Ich war nie ein Fan im eigentlichen Sinne. Ich würde nie Devotionalien sammeln, mir käme es nie in den Sinn, Bandmitglieder zu verfolgen, treffen zu wollen, ihnen zu schreiben, ihre Lebensgeschichte bis ins Kleinste zu durchforschen. Aber als ich heute morgen, oh, inzwischen ist es gestern morgen, also als ich gestern morgen ihr neues Lied hörte, verbesserte sich schlagartig meine Stimmung, und erstmals seit sehr langer Zeit habe ich ein Lied mehrfach hintereinander gehört. Ich kann nicht sagen, wie gut mir das tat in dieser Zeit, ich kann keine Worte finden. Sie hätten dieses Gefühl in mir nicht mit jedem Lied erreichen können, davon bin ich überzeugt. Doch sie haben immer noch die Töne getroffen. Sie sind älter geworden, aber das bin ich schließlich auch.

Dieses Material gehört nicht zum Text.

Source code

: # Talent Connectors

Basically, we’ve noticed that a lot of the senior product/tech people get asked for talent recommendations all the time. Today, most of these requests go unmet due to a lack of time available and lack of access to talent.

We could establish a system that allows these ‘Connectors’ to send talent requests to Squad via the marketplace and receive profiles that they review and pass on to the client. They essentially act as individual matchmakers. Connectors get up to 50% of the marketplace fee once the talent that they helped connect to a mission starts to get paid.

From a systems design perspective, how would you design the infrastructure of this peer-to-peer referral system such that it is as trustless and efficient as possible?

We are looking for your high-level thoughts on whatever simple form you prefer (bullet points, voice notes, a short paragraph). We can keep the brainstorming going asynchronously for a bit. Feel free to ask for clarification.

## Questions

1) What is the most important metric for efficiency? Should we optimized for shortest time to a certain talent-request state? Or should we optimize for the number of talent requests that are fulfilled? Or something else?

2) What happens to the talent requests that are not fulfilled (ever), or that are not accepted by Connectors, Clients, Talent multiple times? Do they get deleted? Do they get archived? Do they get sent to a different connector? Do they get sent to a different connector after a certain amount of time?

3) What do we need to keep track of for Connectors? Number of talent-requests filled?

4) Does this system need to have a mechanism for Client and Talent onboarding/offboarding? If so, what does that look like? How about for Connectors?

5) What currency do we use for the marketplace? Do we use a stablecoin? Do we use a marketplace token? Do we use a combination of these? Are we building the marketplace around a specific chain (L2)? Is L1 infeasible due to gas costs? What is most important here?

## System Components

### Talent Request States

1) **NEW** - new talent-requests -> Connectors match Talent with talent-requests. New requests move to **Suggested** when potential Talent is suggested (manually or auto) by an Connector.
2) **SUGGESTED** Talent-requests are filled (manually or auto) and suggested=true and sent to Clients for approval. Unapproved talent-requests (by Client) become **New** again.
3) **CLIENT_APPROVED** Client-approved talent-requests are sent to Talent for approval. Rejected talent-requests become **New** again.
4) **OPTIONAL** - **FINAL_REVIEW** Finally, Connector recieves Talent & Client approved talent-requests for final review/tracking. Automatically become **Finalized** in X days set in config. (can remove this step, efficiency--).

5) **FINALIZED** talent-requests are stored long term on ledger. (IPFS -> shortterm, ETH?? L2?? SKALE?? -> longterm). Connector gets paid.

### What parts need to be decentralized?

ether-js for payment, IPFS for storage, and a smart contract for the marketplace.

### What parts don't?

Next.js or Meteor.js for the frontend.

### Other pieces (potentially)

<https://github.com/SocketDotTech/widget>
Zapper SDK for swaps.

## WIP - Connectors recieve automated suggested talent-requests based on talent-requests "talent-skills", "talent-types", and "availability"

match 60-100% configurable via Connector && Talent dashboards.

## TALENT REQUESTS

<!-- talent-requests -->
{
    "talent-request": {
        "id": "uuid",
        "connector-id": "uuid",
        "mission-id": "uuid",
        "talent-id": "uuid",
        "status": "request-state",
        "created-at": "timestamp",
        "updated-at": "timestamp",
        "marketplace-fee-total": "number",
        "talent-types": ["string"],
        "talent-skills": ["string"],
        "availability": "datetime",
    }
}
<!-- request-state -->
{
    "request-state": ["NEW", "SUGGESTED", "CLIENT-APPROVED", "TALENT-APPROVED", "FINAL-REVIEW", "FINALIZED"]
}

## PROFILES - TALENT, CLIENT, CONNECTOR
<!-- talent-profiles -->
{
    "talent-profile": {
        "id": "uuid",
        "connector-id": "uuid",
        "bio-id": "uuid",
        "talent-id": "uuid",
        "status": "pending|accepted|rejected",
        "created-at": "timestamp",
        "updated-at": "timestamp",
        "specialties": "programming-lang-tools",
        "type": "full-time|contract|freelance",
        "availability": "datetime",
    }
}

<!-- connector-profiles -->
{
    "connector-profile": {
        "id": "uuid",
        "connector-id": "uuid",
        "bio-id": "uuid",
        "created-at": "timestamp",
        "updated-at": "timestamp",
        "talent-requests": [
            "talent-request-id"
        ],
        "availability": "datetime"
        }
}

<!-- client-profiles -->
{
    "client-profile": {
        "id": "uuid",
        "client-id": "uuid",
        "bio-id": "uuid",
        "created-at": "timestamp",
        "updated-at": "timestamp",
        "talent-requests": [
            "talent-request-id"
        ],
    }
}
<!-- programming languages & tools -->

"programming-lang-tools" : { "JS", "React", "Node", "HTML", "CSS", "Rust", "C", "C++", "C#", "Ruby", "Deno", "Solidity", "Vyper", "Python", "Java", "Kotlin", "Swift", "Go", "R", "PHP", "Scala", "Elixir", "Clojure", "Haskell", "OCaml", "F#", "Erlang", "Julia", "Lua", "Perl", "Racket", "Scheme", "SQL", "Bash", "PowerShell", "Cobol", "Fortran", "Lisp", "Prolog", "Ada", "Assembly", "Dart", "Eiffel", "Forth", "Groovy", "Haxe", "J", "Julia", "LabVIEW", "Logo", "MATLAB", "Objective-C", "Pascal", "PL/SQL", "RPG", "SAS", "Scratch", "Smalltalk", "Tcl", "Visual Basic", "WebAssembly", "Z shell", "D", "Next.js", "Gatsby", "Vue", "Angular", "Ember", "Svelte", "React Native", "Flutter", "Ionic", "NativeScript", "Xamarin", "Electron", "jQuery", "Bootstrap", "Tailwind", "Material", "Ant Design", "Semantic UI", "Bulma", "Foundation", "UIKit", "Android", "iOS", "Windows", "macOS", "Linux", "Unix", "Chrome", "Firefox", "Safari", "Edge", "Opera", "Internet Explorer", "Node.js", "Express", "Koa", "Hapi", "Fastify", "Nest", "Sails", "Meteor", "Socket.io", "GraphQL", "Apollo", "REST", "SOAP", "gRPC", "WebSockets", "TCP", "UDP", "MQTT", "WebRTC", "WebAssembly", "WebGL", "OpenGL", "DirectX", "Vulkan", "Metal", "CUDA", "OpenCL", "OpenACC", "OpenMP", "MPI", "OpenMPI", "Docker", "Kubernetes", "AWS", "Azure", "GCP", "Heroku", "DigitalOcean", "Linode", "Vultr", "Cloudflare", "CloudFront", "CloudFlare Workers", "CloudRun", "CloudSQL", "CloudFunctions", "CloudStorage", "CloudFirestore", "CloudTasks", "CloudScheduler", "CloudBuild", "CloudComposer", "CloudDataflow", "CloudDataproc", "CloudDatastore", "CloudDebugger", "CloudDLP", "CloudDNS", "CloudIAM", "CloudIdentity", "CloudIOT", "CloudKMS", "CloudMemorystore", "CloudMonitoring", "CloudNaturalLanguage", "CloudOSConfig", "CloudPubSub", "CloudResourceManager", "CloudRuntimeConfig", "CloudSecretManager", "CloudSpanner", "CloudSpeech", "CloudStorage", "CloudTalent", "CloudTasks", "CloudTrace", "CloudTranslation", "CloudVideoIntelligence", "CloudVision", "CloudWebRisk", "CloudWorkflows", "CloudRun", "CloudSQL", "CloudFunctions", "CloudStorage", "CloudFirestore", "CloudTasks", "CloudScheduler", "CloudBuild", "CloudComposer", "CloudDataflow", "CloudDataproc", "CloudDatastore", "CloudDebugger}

Viele Menschen meines Alters sind mit ihnen groß geworden, selbst die Revolutionäre haben heimlich mit ihrer „Dancing Queen“ getanzt. Viele mögen sich dafür heute schämen, ich tue das ganz gewiss nicht.
Thank you for the Music!
Das neue Lied ist echt hörenswert, habe es bei Radio Ruhr gehört, ich finde es auch total genial.
Selbst mein Vater mochte ABBA. „Sub Lunam saltamus“ hat ihn überzeugt.